Work to be completed: Report back every line in the data that includes the string "configuration".

Provided records:
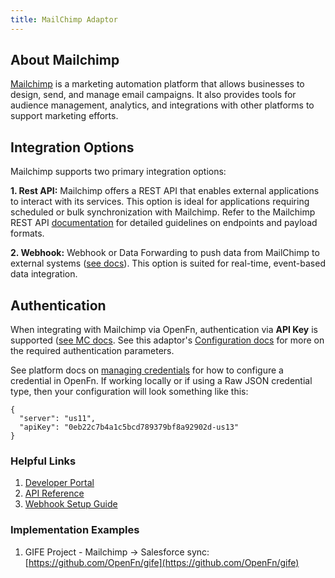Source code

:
 ```yaml
---
title: MailChimp Adaptor
---
```


## About Mailchimp

[Mailchimp](https://mailchimp.com/) is a marketing automation platform that allows businesses to design, send, and manage email campaigns. It also provides tools for audience management, analytics, and integrations with other platforms to support marketing efforts.

## Integration Options

Mailchimp supports two primary integration options:

**1. Rest API:** Mailchimp offers a REST API that enables external applications to interact with its services. This option is ideal for applications requiring scheduled or bulk synchronization with Mailchimp. Refer to the Mailchimp REST API [documentation](https://mailchimp.com/developer/marketing/api/) for detailed guidelines on endpoints and payload formats.

**2. Webhook:** Webhook or Data Forwarding to push data from MailChimp to external systems ([see docs](https://mailchimp.com/developer/transactional/docs/webhooks/)). This option is suited for real-time, event-based data integration.

## Authentication

When integrating with Mailchimp via OpenFn, authentication via **API Key** is supported ([see MC docs](https://mailchimp.com/developer/marketing/docs/fundamentals/#connecting-to-the-api). See this adaptor's [Configuration docs](/adaptors/packages/mailchimp-configuration-schema) for more on the required authentication parameters.

See platform docs on [managing credentials](/documentation/manage-projects/manage-credentials) for how to configure a credential in OpenFn. If working locally or if using a Raw JSON credential type, then your configuration will look something like this:

```
{
  "server": "us11",
  "apiKey": "0eb22c7b4a1c5bcd789379bf8a92902d-us13"
}
```

### Helpful Links
1. [Developer Portal](https://mailchimp.com/developer/)
2. [API Reference](https://mailchimp.com/developer/marketing/)
3. [Webhook Setup Guide](https://mailchimp.com/developer/marketing/guides/set-up-webhooks/)

### Implementation Examples

1. GIFE Project - Mailchimp -> Salesforce sync: [https://github.com/OpenFn/gife](https://github.com/OpenFn/gife)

Exercise result:
When integrating with Mailchimp via OpenFn, authentication via **API Key** is supported ([see MC docs](https://mailchimp.com/developer/marketing/docs/fundamentals/#connecting-to-the-api). See this adaptor's [Configuration docs](/adaptors/packages/mailchimp-configuration-schema) for more on the required authentication parameters.
See platform docs on [managing credentials](/documentation/manage-projects/manage-credentials) for how to configure a credential in OpenFn. If working locally or if using a Raw JSON credential type, then your configuration will look something like this:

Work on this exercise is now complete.